**WHAT THIS TASK INVOLVES**
Among the lines below, how many have the string "Chris" in them? Only the number is wanted.

(Plain-text document sources)
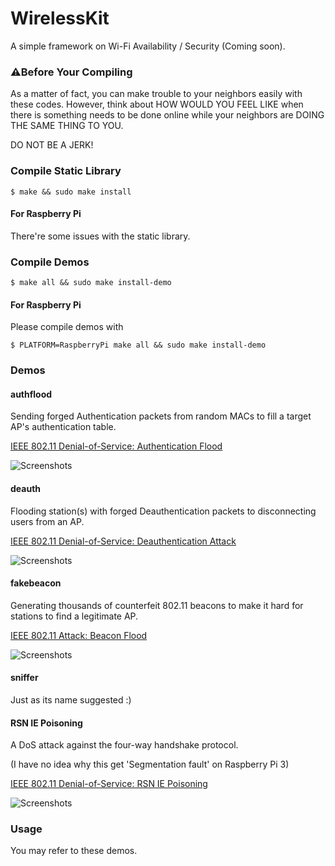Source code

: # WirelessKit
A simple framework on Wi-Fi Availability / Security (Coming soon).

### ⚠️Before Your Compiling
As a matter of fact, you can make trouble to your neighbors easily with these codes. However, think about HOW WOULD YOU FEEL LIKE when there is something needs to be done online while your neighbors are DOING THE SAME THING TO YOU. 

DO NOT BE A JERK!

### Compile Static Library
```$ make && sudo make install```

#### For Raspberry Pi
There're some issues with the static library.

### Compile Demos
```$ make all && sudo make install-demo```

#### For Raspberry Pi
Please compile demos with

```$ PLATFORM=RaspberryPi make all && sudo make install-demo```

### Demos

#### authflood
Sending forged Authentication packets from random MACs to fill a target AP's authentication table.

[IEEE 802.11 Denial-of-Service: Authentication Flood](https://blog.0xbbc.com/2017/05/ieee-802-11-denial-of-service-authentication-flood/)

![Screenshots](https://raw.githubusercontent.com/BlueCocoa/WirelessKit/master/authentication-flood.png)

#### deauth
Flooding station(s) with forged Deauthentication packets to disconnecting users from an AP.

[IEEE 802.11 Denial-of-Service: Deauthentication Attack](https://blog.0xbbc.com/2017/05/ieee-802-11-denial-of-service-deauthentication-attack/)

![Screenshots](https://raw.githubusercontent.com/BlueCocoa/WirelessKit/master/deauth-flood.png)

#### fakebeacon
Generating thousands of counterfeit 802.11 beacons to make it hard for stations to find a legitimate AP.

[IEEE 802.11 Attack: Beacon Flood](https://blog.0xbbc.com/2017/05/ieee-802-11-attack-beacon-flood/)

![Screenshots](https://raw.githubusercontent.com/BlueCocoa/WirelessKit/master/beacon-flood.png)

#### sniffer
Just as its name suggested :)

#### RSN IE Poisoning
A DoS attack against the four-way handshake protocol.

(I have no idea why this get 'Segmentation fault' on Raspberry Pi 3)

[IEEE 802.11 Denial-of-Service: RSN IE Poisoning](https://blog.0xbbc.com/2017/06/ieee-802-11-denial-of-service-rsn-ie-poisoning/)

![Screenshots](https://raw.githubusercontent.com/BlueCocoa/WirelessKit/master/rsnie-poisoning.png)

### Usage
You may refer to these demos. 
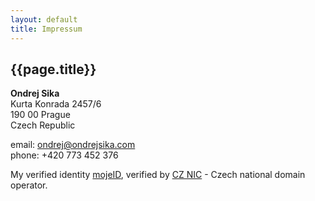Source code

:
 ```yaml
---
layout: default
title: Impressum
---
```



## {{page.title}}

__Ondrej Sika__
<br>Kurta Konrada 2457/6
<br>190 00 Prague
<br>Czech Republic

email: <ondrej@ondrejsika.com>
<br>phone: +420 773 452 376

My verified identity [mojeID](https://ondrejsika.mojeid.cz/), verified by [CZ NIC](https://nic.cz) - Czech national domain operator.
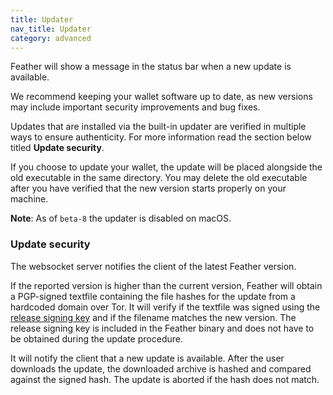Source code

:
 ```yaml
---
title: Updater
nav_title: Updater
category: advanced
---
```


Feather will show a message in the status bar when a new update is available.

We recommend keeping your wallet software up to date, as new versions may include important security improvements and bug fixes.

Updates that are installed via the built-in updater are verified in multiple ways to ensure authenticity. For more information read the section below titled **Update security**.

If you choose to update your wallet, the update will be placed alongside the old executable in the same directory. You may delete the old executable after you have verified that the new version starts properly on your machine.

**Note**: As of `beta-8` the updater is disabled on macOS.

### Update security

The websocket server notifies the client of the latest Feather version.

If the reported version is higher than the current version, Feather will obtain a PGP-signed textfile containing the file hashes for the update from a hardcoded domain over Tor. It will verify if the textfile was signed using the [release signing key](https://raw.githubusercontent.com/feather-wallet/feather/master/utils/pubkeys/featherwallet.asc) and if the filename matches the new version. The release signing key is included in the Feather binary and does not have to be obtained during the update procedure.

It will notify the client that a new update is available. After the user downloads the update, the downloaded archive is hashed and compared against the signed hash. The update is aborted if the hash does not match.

==

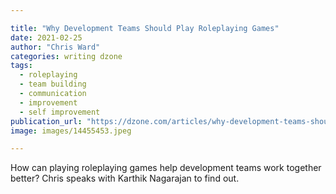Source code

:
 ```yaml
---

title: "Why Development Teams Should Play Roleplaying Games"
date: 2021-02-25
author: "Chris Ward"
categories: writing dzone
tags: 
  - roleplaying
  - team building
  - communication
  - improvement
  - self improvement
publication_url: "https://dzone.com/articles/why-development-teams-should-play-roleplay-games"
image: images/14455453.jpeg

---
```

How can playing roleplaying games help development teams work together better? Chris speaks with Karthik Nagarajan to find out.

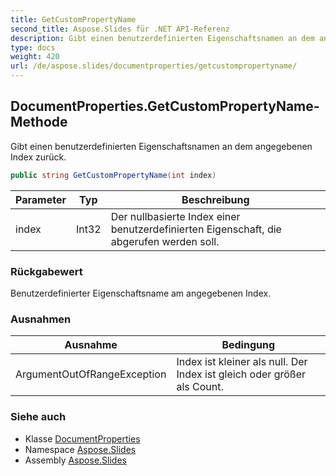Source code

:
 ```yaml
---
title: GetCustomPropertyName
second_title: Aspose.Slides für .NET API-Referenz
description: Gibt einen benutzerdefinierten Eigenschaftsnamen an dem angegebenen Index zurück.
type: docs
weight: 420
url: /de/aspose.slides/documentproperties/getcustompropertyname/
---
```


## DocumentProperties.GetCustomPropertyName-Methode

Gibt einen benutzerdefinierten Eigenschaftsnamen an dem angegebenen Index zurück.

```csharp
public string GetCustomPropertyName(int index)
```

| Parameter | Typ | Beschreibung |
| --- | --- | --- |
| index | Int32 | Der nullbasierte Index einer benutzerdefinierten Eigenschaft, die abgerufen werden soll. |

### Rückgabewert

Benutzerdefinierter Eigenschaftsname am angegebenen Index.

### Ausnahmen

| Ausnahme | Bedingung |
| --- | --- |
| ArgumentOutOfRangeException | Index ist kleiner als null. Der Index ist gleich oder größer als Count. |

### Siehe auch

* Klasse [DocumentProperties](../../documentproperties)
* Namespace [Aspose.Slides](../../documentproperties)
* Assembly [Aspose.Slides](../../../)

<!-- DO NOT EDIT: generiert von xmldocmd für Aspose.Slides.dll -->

--

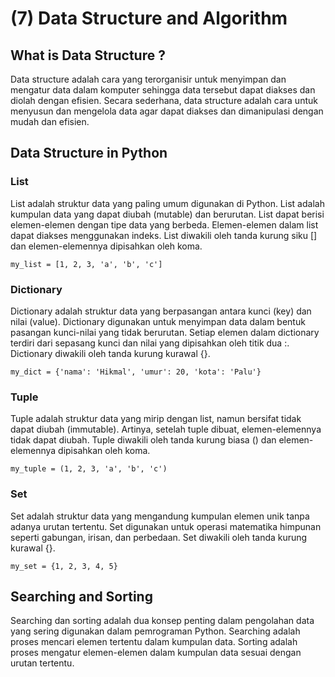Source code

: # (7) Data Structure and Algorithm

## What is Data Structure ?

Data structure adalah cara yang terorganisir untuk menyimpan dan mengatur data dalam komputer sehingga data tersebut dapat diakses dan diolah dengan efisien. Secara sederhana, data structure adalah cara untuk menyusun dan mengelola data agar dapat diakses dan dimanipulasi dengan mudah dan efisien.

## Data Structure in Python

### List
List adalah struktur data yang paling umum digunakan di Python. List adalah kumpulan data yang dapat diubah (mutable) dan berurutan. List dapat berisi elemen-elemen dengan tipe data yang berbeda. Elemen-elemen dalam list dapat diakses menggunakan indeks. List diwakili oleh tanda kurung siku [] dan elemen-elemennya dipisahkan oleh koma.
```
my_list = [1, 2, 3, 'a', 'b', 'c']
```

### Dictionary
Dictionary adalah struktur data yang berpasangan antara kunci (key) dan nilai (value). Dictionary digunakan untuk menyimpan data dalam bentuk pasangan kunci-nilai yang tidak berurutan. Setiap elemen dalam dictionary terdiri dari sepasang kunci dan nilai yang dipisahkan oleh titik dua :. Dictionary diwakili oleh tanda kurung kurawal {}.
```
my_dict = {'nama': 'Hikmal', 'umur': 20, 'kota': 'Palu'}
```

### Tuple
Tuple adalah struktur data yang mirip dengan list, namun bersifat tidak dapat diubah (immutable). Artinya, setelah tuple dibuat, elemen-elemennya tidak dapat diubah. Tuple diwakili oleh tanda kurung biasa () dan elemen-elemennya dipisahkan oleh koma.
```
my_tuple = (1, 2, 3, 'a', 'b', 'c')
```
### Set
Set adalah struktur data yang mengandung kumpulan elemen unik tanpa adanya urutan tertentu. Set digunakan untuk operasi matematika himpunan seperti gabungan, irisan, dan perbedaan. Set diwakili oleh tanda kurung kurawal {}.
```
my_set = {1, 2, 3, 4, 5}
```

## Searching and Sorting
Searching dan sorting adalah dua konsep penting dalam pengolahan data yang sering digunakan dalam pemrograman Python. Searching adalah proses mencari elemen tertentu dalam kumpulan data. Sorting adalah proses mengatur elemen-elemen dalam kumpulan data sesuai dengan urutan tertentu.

**RESPONSE BELOW**
2